Evans is a regular presence among university presses, but The Emoji Code is his first book-length foray into mainstream pop-science writing. It shows. Apart from a few vivid and well-placed anecdotes — including a gripping opening scene about a teenager arrested for allegedly making a terrorist threat composed entirely in emojis — Evans' text is heavy with jargon, charts, and statistics. While it's clear he's making the attempt to be conversational, and at times winningly succeeding at that, The Emoji Code too often reads like a textbook, didactic and dry. It gives rise to a nagging irony: In his praise of emojis as a simple, unifying language, he resorts to a dense thicket of terms and information.

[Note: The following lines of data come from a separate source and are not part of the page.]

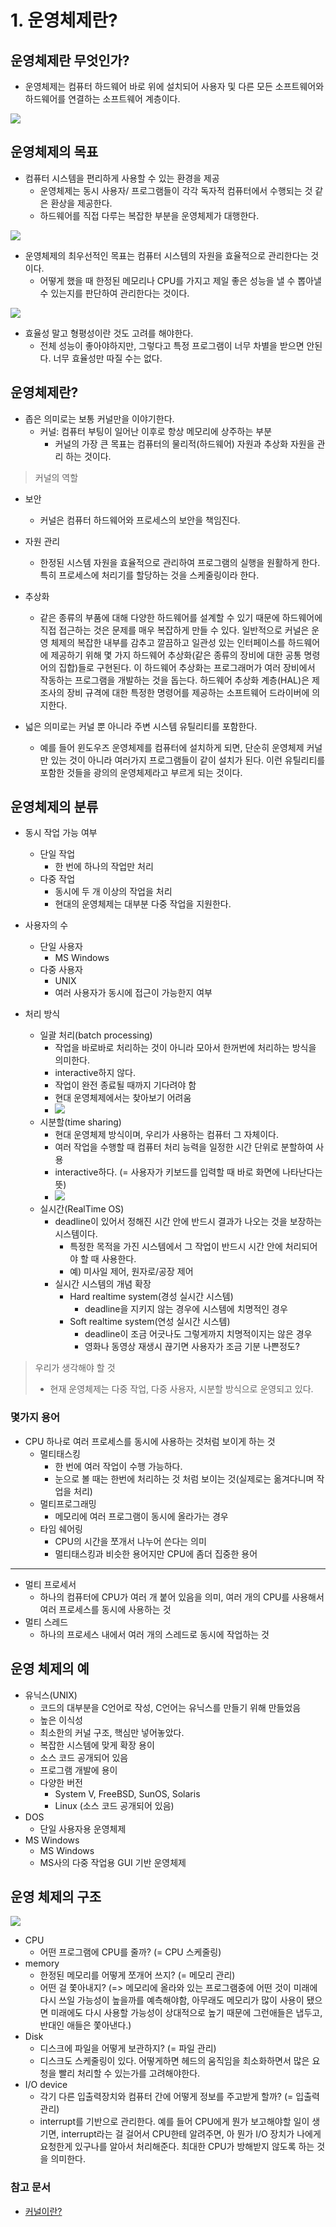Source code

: # 1. 운영체제란?

## 운영체제란 무엇인가?
- 운영체제는 컴퓨터 하드웨어 바로 위에 설치되어 사용자 및 다른 모든 소프트웨어와 하드웨어를 연결하는 소프트웨어 계층이다.

![](https://i.imgur.com/vRAg2T9.png)

## 운영체제의 목표
- 컴퓨터 시스템을 편리하게 사용할 수 있는 환경을 제공
    - 운영체제는 동시 사용자/ 프로그램들이 각각 독자적 컴퓨터에서 수행되는 것 같은 환상을 제공한다.
    - 하드웨어를 직접 다루는 복잡한 부분을 운영체제가 대행한다.
    
![](https://i.imgur.com/lu6vwTz.png)

- 운영체제의 최우선적인 목표는 컴퓨터 시스템의 자원을 효율적으로 관리한다는 것이다.
    - 어떻게 했을 때 한정된 메모리나 CPU를 가지고 제일 좋은 성능을 낼 수 뽑아낼 수 있는지를 판단하여 관리한다는 것이다.

![](https://i.imgur.com/8aM1WiX.png)

- 효율성 말고 형평성이란 것도 고려를 해야한다.
    - 전체 성능이 좋아야하지만, 그렇다고 특정 프로그램이 너무 차별을 받으면 안된다. 너무 효율성만 따질 수는 없다.


## 운영체제란?
- 좁은 의미로는 보통 커널만을 이야기한다.
    - 커널: 컴퓨터 부팅이 일어난 이후로 항상 메모리에 상주하는 부분
        - 커널의 가장 큰 목표는 컴퓨터의 물리적(하드웨어) 자원과 추상화 자원을 관리 하는 것이다. 

> 커널의 역할
- 보안
    - 커널은 컴퓨터 하드웨어와 프로세스의 보안을 책임진다.
- 자원 관리
    - 한정된 시스템 자원을 효율적으로 관리하여 프로그램의 실행을 원활하게 한다. 특히 프로세스에 처리기를 할당하는 것을 스케줄링이라 한다.
- 추상화
    - 같은 종류의 부품에 대해 다양한 하드웨어를 설계할 수 있기 때문에 하드웨어에 직접 접근하는 것은 문제를 매우 복잡하게 만들 수 있다. 일반적으로 커널은 운영 체제의 복잡한 내부를 감추고 깔끔하고 일관성 있는 인터페이스를 하드웨어에 제공하기 위해 몇 가지 하드웨어 추상화(같은 종류의 장비에 대한 공통 명령어의 집합)들로 구현된다. 이 하드웨어 추상화는 프로그래머가 여러 장비에서 작동하는 프로그램을 개발하는 것을 돕는다. 하드웨어 추상화 계층(HAL)은 제조사의 장비 규격에 대한 특정한 명령어를 제공하는 소프트웨어 드라이버에 의지한다.

- 넓은 의미로는 커널 뿐 아니라 주변 시스템 유틸리티를 포함한다.
    - 예를 들어 윈도우즈 운영체제를 컴퓨터에 설치하게 되면, 단순히 운영체제 커널만 있는 것이 아니라 여러가지 프로그램들이 같이 설치가 된다. 이런 유틸리티를 포함한 것들을 광의의 운영체제라고 부르게 되는 것이다.

## 운영체제의 분류
- 동시 작업 가능 여부
    - 단일 작업
        - 한 번에 하나의 작업만 처리
    - 다중 작업
        - 동시에 두 개 이상의 작업을 처리
        - 현대의 운영체제는 대부분 다중 작업을 지원한다.

- 사용자의 수 
    - 단일 사용자
        - MS Windows
    - 다중 사용자
        - UNIX
        - 여러 사용자가 동시에 접근이 가능한지 여부

- 처리 방식
    - 일괄 처리(batch processing)
        - 작업을 바로바로 처리하는 것이 아니라 모아서 한꺼번에 처리하는 방식을 의미한다.
        - interactive하지 않다.
        - 작업이 완전 종료될 때까지 기다려야 함
        - 현대 운영체제에서는 찾아보기 어려움
        - ![](https://i.imgur.com/w2BTvfj.png)
    - 시분할(time sharing)
        - 현대 운영체제 방식이며, 우리가 사용하는 컴퓨터 그 자체이다.
        - 여러 작업을 수행할 때 컴퓨터 처리 능력을 일정한 시간 단위로 분할하여 사용
        - interactive하다. (= 사용자가 키보드를 입력할 때 바로 화면에 나타난다는 뜻)
        - ![](https://i.imgur.com/9dDbGbr.png)
    - 실시간(RealTime OS)
        - deadline이 있어서 정해진 시간 안에 반드시 결과가 나오는 것을 보장하는 시스템이다.
            - 특정한 목적을 가진 시스템에서 그 작업이 반드시 시간 안에 처리되어야 할 때 사용한다. 
            - 예) 미사일 제어, 원자로/공장 제어
        - 실시간 시스템의 개념 확장
            - Hard realtime system(경성 실시간 시스템)
                - deadline을 지키지 않는 경우에 시스템에 치명적인 경우
            - Soft realtime system(연성 실시간 시스템)
                - deadline이 조금 어긋나도 그렇게까지 치명적이지는 않은 경우
                - 영화나 동영상 재생시 끊기면 사용자가 조금 기분 나쁜정도?
> 
> 우리가 생각해야 할 것
> - 현재 운영체제는 다중 작업, 다중 사용자, 시분할 방식으로 운영되고 있다.

### 몇가지 용어
- CPU 하나로 여러 프로세스를 동시에 사용하는 것처럼 보이게 하는 것
    - 멀티태스킹
        - 한 번에 여러 작업이 수행 가능하다.
        - 눈으로 볼 때는 한번에 처리하는 것 처럼 보이는 것(실제로는 옮겨다니며 작업을 처리)
    - 멀티프로그래밍
        - 메모리에 여러 프로그램이 동시에 올라가는 경우 
    - 타임 쉐어링
        - CPU의 시간을 쪼개서 나누어 쓴다는 의미 
        - 멀티태스킹과 비슷한 용어지만 CPU에 좀더 집중한 용어
---
- 멀티 프로세서 
    - 하나의 컴퓨터에 CPU가 여러 개 붙어 있음을 의미, 여러 개의 CPU를 사용해서 여러 프로세스를 동시에 사용하는 것
- 멀티 스레드 
    - 하나의 프로세스 내에서 여러 개의 스레드로 동시에 작업하는 것

## 운영 체제의 예
- 유닉스(UNIX)
    - 코드의 대부분을 C언어로 작성, C언어는 유닉스를 만들기 위해 만들었음
    - 높은 이식성
    - 최소한의 커널 구조, 핵심만 넣어놓았다.
    - 복잡한 시스템에 맞게 확장 용이
    - 소스 코드 공개되어 있음
    - 프로그램 개발에 용이
    - 다양한 버전
        - System V, FreeBSD, SunOS, Solaris
        - Linux (소스 코드 공개되어 있음)
- DOS
    - 단일 사용자용 운영체제
- MS Windows 
    - MS Windows 
    - MS사의 다중 작업용 GUI 기반 운영체제

## 운영 체제의 구조
![](https://i.imgur.com/rDBK88r.png)
- CPU
    - 어떤 프로그램에 CPU를 줄까? (= CPU 스케줄링)
- memory
    - 한정된 메모리를 어떻게 쪼개어 쓰지? (= 메모리 관리)
    - 어떤 걸 쫓아내지? (=> 메모리에 올라와 있는 프로그램중에 어떤 것이 미래에 다시 쓰일 가능성이 높을까를 예측해야함, 아무래도 메모리가 많이 사용이 됐으면 미래에도 다시 사용할 가능성이 상대적으로 높기 때문에 그런애들은 냅두고, 반대인 애들은 쫓아낸다.)
- Disk
    - 디스크에 파일을 어떻게 보관하지? (= 파일 관리)
    - 디스크도 스케줄링이 있다. 어떻게하면 헤드의 움직임을 최소화하면서 많은 요청을 빨리 처리할 수 있는가를 고려해야한다.
- I/O device
    - 각기 다른 입출력장치와 컴퓨터 간에 어떻게 정보를 주고받게 할까? (= 입출력 관리)
    - interrupt를 기반으로 관리한다. 예를 들어 CPU에게 뭔가 보고해야할 일이 생기면, interrupt라는 걸 걸어서 CPU한테 알려주면, 아 뭔가 I/O 장치가 나에게 요청한게 있구나를 알아서 처리해준다. 최대한 CPU가 방해받지 않도록 하는 것을 의미한다.


### 참고 문서
- [커널이란?](https://medium.com/@su_bak/os-커널-kernel-이란-b6b8aae8d0b4)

"Some argue that Emoji is a step backwards to the dark ages of illiteracy, making us poorer communicators," Evans writes. "But this view is nothing more than ill-informed and blinkered cultural elitism." It's an impassioned claim, but Evans builds too much on this binary — that people are either violently for or violently against emojis, or even that most people are truly that worried about their rise in the first place. Tarring all critics of emojis with the same broad brush doesn't help — at one point, he compares the pairing of emojis and conventional written language to an actor's nuanced interpretation of Shakespeare's words. Although he does so in a forceful fashion, his analogy feels like an overreach.
There's no denying that emojis have become a vital element in everyday discourse, one that's likely here to stay in our increasingly tech-driven world, for better or for worse. The Emoji Code isn't entirely convincing in its ardent advocacy of smiley faces and scaredy cats, but it's still an illuminating look into the origins, development, and relevance of this bold new language.